**Records for the task**.
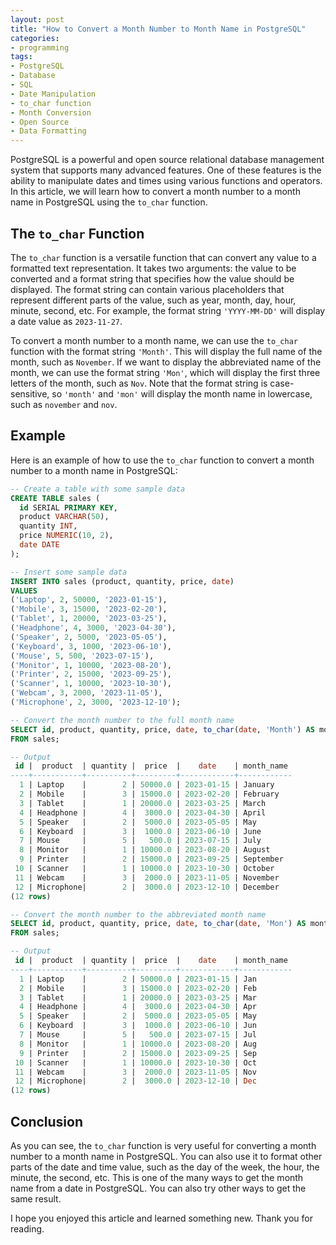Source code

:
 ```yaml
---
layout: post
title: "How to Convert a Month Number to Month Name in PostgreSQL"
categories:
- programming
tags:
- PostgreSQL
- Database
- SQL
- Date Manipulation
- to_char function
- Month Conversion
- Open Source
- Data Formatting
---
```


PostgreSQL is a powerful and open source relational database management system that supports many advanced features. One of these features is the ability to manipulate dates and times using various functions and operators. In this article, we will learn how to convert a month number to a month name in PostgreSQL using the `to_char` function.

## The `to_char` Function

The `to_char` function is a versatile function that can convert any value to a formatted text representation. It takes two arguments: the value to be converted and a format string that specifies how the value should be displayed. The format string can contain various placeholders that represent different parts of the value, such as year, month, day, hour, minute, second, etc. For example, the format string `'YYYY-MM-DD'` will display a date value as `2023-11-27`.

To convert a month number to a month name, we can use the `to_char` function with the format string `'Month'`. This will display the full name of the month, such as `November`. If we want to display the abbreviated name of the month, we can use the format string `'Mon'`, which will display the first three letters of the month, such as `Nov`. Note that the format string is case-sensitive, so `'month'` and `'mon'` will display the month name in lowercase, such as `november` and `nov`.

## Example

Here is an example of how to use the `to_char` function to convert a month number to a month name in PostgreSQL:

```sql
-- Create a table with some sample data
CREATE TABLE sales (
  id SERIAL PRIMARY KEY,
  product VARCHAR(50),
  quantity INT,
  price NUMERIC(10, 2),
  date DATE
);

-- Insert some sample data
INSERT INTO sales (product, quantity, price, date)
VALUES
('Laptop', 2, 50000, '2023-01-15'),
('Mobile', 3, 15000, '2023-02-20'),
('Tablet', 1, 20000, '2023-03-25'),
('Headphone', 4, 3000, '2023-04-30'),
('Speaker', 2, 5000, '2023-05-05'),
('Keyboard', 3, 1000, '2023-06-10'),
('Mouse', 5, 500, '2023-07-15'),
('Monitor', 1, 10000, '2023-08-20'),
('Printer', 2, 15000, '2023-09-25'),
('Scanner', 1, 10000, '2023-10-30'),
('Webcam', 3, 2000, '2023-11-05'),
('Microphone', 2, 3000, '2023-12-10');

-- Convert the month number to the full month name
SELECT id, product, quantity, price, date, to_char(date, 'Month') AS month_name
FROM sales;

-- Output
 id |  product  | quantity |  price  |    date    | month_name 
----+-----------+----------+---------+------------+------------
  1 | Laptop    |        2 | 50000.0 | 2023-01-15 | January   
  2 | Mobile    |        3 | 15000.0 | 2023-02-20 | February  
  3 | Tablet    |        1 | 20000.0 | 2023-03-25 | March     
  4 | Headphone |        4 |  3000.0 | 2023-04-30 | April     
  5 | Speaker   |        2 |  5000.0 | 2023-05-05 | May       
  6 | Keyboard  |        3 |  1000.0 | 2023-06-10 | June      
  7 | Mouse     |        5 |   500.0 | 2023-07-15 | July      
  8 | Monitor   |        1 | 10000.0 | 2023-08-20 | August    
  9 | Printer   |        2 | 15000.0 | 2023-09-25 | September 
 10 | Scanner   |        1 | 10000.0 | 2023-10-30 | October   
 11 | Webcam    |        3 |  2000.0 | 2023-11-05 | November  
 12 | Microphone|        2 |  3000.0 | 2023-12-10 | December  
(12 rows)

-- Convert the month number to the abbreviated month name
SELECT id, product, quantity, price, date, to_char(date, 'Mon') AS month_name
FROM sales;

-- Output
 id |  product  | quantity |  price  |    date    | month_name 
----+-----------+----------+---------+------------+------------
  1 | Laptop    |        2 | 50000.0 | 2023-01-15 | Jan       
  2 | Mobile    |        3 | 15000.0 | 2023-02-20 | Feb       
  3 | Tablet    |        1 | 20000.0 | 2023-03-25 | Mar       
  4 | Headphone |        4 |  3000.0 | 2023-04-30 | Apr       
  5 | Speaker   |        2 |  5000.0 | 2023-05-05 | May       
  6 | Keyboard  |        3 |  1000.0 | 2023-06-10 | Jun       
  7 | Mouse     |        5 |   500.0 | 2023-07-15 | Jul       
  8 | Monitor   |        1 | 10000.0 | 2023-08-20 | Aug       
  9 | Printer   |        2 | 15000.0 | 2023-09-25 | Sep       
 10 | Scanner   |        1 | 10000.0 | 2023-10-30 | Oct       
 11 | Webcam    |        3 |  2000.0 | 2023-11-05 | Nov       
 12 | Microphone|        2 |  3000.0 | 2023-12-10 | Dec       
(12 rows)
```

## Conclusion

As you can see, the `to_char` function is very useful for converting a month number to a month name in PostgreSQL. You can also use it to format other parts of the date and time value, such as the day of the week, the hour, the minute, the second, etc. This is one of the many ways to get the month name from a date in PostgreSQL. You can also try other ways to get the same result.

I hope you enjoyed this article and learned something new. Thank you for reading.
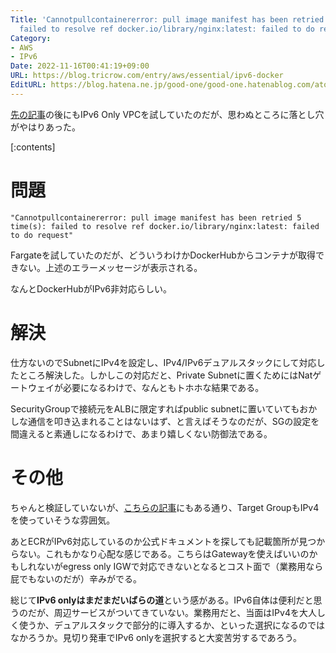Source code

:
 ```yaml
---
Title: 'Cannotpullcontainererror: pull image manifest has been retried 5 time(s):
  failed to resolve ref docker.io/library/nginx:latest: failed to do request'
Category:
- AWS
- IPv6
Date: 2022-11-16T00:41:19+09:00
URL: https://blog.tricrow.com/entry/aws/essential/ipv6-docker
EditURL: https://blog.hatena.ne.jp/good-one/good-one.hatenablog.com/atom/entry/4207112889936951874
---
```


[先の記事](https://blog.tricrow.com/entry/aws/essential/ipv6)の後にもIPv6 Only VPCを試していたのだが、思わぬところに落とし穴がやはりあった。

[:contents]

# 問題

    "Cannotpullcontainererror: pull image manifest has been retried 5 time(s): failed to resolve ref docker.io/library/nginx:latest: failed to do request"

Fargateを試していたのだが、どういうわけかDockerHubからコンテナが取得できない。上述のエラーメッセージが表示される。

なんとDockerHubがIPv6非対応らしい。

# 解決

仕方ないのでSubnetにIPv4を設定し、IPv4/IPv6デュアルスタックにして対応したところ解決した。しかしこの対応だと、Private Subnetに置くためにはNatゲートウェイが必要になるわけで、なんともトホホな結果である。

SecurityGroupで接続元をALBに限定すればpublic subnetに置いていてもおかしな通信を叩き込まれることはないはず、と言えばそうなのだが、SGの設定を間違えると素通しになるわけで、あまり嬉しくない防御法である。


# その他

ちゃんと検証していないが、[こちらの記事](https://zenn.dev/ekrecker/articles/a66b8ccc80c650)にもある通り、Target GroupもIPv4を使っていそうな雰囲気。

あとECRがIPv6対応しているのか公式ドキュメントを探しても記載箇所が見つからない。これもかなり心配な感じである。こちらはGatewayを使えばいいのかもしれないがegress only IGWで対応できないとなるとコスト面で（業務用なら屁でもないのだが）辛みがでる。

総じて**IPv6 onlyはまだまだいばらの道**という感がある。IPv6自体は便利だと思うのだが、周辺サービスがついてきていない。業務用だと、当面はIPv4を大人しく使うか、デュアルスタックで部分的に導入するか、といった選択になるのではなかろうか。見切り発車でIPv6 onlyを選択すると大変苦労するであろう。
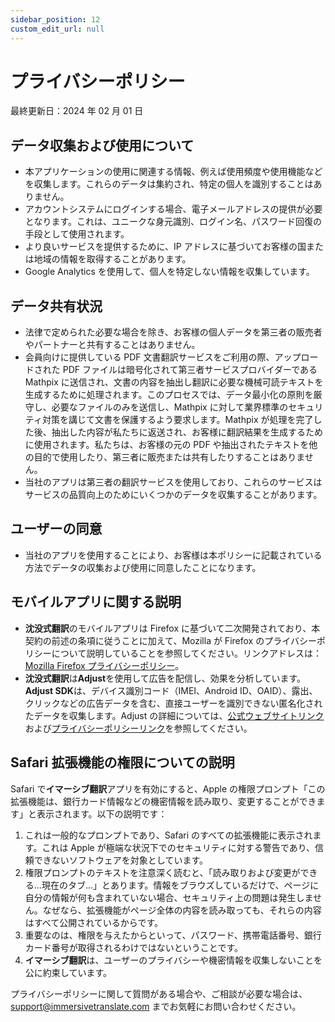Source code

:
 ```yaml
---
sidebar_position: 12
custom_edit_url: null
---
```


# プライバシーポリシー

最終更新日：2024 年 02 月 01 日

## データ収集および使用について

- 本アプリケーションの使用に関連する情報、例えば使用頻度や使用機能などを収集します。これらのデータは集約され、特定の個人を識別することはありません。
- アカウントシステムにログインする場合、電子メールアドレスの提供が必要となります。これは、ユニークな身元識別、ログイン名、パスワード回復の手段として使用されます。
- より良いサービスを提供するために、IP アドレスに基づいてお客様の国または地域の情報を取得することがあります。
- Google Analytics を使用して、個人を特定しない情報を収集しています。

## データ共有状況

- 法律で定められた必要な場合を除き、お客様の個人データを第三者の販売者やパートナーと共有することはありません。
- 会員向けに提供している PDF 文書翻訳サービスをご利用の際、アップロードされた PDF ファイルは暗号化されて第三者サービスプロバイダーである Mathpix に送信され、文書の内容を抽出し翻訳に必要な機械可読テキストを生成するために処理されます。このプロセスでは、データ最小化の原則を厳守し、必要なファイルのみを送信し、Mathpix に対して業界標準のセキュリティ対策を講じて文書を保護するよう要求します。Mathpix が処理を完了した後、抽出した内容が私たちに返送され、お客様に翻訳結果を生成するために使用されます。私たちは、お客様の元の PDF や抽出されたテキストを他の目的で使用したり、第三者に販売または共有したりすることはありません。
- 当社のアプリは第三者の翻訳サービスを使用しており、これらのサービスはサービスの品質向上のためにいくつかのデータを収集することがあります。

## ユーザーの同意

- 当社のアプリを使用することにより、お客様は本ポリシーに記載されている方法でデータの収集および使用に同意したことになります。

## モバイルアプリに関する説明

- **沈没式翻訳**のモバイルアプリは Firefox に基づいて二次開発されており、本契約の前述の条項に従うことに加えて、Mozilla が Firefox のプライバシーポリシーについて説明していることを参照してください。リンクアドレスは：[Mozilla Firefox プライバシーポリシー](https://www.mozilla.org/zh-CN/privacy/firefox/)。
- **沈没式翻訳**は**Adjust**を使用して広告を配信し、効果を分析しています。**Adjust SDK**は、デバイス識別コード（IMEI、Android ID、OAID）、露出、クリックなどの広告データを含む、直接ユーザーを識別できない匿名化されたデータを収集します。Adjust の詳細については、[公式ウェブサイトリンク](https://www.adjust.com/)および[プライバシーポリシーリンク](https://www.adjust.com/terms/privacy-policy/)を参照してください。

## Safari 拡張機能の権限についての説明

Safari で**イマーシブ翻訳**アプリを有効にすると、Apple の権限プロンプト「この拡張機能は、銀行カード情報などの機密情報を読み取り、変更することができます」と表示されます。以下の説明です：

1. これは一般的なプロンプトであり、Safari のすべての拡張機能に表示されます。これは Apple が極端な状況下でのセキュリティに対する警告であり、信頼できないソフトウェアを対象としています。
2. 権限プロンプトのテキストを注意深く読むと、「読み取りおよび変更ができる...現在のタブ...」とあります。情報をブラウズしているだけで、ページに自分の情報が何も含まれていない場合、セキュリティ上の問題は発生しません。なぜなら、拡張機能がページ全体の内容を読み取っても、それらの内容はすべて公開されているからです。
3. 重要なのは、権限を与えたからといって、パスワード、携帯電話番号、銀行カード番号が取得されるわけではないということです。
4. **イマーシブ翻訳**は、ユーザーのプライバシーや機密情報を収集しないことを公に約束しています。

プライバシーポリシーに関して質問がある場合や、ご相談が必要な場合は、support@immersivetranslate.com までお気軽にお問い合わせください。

* * *

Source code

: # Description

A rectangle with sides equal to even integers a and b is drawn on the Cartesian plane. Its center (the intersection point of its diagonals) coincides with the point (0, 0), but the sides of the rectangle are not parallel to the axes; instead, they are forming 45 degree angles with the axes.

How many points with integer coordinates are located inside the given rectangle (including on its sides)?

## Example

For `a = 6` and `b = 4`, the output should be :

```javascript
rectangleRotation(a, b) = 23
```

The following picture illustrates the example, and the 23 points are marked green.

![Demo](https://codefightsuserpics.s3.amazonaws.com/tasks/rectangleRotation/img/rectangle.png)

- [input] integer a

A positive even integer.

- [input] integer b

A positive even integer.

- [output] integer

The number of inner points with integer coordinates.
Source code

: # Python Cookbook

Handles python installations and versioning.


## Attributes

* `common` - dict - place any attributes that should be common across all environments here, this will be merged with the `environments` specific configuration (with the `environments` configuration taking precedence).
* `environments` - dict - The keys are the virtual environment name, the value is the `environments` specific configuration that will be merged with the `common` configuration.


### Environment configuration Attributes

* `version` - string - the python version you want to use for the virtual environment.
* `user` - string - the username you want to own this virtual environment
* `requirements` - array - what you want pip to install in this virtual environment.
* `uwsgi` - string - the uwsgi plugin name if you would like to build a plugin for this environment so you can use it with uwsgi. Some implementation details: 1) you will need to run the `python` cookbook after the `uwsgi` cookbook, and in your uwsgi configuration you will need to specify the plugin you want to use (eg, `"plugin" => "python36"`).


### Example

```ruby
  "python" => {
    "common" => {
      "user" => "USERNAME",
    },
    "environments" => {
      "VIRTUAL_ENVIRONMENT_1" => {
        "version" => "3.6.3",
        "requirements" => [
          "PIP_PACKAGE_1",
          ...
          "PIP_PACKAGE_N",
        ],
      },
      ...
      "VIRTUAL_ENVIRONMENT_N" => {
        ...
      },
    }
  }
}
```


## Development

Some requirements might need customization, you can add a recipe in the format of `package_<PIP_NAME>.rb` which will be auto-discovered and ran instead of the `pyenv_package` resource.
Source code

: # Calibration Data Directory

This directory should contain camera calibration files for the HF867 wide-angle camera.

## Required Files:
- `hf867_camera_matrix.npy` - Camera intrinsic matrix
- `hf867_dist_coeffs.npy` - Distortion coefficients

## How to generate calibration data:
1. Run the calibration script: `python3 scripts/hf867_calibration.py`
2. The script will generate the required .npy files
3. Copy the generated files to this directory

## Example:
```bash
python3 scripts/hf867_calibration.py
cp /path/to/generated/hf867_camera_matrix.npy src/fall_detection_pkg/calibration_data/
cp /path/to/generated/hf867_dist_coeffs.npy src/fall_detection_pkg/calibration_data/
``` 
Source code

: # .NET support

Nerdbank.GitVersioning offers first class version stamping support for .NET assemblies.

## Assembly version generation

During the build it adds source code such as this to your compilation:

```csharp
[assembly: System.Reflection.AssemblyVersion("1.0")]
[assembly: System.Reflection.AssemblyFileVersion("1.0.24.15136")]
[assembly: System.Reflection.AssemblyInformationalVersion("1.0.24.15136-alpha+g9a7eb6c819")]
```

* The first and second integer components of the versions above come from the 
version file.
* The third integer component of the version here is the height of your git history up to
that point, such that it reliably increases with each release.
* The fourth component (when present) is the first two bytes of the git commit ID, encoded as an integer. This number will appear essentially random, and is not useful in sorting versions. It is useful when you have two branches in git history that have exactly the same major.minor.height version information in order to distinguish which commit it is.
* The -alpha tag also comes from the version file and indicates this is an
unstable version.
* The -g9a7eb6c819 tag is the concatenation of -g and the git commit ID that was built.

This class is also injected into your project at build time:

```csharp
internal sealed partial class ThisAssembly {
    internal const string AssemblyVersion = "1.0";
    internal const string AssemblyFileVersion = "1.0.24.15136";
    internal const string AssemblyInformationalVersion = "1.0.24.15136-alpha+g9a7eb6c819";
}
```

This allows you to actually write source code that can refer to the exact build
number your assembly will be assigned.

**Your objective**. Figure out how many lines above hold "scripts", then give that number alone.

**Answer area**. 2